This is increasingly true.

I telecommute fulltime. No one at work cares where I live. So I live near where I play.

Steve Horwitz writes:

I think this is a really interesting point Arnold, and like much of your recalculation argument, it's very consistent with Austrian capital theory. Any piece of capital, like a house, or any piece of human capital, gets its value not just from its own productivity but from its complementarity with other inputs to produce desired/valued output.

Zero MP workers fit this story because they don't complement existing workers nor can their skills produce what's now in demand. A house, in and of itself, might have some versatility as capital, but if the value of the physical house also depends upon the complementarity of the location in the minds of potential buyers, then the house's versatility is far less, causing the problems you have described.

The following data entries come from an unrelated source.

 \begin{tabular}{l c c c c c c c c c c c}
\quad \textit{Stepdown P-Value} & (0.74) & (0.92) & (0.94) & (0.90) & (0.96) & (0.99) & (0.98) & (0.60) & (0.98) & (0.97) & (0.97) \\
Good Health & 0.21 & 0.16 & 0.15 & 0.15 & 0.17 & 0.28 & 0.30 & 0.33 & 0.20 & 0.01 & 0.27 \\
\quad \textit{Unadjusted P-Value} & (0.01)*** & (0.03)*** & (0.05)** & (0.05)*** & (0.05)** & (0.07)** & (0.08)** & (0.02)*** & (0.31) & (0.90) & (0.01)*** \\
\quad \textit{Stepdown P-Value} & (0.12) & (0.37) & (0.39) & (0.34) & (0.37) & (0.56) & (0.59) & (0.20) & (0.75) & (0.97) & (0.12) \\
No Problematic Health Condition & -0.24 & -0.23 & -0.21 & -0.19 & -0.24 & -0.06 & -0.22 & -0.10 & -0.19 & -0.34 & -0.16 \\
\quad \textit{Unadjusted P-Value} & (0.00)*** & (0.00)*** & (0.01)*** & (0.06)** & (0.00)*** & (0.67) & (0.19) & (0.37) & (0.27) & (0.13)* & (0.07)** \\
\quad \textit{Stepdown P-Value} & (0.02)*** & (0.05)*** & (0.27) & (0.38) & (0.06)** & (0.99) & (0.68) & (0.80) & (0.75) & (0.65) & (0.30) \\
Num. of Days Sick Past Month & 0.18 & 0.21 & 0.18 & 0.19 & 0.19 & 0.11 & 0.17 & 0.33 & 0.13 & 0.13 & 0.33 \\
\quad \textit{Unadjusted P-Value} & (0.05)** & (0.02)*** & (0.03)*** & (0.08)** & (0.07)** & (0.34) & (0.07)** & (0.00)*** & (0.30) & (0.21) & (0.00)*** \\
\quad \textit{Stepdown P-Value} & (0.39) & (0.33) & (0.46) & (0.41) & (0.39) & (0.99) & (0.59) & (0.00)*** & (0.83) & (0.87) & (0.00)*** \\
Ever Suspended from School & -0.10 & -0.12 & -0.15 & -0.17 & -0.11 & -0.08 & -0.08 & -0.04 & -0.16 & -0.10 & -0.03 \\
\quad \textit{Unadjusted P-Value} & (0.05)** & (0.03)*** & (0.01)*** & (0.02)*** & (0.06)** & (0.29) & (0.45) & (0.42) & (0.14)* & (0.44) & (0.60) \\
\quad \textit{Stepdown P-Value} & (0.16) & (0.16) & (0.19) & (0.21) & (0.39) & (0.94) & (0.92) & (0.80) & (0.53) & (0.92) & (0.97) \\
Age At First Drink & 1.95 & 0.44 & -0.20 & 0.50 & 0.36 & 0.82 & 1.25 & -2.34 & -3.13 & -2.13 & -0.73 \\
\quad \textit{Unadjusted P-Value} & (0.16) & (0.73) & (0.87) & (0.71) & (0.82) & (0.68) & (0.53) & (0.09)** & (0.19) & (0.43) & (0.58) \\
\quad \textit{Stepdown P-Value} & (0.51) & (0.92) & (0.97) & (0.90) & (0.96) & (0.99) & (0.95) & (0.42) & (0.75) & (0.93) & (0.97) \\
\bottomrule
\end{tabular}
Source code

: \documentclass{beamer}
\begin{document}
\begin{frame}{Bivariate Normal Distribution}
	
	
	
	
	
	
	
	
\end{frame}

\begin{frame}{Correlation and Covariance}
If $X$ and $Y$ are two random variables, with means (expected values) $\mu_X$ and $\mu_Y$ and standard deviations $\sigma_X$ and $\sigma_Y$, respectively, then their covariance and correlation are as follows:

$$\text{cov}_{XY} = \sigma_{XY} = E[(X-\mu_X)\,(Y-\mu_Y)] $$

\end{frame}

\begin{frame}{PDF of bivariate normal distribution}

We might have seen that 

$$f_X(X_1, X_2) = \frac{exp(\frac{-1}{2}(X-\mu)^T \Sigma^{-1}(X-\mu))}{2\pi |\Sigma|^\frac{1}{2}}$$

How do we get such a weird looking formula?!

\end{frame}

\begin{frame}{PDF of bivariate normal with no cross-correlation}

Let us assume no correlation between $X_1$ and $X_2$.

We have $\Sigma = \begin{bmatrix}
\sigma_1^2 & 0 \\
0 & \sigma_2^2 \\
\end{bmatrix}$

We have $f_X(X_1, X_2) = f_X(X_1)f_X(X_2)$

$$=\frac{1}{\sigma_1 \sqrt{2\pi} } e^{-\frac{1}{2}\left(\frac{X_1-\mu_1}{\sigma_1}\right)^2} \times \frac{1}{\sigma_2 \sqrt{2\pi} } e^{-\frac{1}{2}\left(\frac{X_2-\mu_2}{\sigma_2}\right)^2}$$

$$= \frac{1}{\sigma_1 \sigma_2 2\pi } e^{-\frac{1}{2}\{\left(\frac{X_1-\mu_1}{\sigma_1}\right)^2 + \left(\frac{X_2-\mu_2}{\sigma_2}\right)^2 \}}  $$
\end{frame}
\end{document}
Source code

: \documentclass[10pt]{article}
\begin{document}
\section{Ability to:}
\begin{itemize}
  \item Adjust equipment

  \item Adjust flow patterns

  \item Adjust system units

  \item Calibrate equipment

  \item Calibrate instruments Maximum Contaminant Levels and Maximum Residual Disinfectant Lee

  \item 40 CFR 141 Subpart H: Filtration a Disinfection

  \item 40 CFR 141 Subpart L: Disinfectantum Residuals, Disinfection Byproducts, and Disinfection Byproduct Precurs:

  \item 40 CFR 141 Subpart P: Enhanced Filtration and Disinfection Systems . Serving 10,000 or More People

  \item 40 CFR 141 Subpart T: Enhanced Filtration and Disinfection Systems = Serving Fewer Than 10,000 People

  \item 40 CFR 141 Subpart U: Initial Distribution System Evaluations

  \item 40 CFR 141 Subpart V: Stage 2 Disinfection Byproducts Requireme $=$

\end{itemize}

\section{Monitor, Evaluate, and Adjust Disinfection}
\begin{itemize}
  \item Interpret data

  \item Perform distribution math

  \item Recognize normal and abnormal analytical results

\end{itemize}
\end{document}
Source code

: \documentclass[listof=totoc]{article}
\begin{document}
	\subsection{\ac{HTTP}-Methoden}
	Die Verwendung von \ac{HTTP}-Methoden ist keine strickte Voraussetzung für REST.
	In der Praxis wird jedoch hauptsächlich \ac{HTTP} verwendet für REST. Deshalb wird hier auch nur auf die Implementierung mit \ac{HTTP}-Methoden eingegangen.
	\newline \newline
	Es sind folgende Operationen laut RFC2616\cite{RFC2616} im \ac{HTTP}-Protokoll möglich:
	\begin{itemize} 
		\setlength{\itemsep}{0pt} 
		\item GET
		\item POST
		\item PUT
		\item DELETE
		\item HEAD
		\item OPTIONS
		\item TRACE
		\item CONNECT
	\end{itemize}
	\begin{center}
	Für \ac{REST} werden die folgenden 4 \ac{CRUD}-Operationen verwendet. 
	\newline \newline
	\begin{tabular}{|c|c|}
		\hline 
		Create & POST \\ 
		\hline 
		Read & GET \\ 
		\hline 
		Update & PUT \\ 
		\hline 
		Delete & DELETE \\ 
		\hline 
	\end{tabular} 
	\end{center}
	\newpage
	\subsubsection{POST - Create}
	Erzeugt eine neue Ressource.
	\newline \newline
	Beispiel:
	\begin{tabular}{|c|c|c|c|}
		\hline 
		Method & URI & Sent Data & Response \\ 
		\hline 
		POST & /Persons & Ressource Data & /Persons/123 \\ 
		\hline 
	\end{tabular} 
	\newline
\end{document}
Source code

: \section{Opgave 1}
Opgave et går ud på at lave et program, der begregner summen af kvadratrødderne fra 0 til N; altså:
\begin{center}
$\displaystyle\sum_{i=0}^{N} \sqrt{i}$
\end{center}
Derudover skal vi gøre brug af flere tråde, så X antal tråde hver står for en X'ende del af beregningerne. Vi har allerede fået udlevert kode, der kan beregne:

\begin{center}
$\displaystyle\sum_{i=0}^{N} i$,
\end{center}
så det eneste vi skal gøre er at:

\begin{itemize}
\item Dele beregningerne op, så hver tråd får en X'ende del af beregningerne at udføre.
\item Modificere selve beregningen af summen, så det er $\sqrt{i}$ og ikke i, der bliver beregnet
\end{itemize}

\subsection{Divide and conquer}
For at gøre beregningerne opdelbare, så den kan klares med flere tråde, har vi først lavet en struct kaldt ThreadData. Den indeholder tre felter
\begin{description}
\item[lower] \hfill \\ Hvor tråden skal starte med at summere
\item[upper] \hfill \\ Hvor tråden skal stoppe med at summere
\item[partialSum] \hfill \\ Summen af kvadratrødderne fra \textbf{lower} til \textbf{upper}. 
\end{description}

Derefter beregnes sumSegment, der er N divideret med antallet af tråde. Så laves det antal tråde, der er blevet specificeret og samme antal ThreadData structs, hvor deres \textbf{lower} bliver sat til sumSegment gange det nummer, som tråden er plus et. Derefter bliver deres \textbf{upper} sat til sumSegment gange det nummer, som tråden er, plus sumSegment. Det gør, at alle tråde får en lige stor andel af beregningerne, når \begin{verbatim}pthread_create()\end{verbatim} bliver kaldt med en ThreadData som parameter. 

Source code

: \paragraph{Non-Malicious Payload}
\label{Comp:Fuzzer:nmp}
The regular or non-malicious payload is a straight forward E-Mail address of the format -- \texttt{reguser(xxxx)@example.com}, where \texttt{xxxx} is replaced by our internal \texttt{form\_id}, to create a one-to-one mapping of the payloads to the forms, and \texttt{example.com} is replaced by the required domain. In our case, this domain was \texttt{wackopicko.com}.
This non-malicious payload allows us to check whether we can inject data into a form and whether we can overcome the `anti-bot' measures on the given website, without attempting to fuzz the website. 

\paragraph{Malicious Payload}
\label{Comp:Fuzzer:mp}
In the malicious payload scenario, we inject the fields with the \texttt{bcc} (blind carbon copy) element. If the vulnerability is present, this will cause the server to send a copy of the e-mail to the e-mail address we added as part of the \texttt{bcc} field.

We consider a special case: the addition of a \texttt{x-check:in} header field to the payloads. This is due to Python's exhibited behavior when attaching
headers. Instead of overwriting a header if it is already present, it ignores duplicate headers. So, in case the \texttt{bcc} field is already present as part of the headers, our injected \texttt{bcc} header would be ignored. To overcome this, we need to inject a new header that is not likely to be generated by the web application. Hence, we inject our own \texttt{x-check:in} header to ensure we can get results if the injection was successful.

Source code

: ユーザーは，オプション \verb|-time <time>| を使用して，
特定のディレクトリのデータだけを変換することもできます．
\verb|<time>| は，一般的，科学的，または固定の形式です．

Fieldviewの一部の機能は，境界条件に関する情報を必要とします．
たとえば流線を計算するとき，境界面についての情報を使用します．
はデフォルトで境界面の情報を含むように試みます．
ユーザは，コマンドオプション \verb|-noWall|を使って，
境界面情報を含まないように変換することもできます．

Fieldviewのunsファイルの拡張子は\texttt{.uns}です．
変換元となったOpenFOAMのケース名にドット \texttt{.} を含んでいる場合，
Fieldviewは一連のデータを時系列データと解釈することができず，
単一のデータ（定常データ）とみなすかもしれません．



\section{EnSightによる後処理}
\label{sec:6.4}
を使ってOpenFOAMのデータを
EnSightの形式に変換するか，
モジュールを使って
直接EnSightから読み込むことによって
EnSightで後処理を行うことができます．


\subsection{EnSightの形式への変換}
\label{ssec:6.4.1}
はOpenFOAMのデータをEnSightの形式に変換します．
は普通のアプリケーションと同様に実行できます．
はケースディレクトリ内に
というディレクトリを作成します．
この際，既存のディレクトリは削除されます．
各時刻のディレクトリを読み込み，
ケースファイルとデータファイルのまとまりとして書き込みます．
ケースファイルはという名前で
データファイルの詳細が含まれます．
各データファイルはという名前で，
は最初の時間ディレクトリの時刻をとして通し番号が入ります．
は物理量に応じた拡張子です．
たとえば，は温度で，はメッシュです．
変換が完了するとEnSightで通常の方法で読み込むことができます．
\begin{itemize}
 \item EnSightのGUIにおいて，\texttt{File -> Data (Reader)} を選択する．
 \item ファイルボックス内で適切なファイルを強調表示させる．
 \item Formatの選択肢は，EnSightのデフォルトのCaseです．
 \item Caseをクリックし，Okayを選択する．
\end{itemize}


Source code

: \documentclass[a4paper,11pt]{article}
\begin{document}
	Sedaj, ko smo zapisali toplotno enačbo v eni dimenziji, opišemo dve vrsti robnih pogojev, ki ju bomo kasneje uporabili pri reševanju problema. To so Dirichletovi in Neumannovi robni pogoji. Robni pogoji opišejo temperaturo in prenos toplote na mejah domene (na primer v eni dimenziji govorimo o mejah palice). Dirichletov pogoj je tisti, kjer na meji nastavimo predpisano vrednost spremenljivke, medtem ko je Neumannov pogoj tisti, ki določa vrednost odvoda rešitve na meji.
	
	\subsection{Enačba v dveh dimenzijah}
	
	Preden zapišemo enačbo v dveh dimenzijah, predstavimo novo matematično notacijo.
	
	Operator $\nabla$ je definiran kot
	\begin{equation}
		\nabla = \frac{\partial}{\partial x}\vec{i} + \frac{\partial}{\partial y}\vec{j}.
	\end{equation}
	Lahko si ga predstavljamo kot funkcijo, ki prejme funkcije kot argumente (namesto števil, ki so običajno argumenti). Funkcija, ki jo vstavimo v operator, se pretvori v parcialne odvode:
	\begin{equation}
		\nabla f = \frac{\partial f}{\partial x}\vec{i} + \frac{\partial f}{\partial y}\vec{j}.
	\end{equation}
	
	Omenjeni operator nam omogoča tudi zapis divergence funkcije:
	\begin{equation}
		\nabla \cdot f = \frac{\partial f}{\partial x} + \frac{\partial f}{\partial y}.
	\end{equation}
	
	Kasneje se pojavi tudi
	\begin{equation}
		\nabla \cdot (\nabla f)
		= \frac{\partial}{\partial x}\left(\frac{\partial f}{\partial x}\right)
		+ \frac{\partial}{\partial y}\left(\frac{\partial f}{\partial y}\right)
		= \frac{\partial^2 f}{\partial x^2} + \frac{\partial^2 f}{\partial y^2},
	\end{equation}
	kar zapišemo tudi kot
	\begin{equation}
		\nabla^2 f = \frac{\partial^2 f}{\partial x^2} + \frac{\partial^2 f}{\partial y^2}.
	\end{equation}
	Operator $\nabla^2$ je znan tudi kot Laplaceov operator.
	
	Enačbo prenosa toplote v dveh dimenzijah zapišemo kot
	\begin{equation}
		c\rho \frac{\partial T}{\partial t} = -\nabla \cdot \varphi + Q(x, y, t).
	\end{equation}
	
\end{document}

So much of the damage done by the Fed and housing policy was to create unsustainable capital structures that will take a long time to unwind.

caveat bettor writes:

Younger folks who want to live in Manhattan, or close to it, often need to band together. Nice one-bedroom apartments can cost up to $5,000 per month; 2-bedroom apartments up to $8,000. Someone who could spend $1,000 per month or more on rent in Florida or Nevada would not need to accept such cramped conditions. The price level can determine the size of the household.

Milton Recht writes:

Zoning laws add to the problem of the zero marginal utility of a vacant house. Vacant homes can only be used as residences. If municipalities would change their zoning laws to allow commercial and light industrial uses, vacant homes (or the land if the house is razed) could be business locations. The change would allow infiltration of new businesses, which would increase demand for nearby housing to be used as other businesses and as residences.

Steve writes:

That's why I moved to Springfield, MA. I like to be close to where the action is. It has nothing at all to do with my job....

Lori writes:

A long, difficult adjustment process is required before unoccupied houses can be matched with people who want to live in them, just as a long, difficult adjustment process is required before unemployed workers can be matched with firms that can put them to productive use.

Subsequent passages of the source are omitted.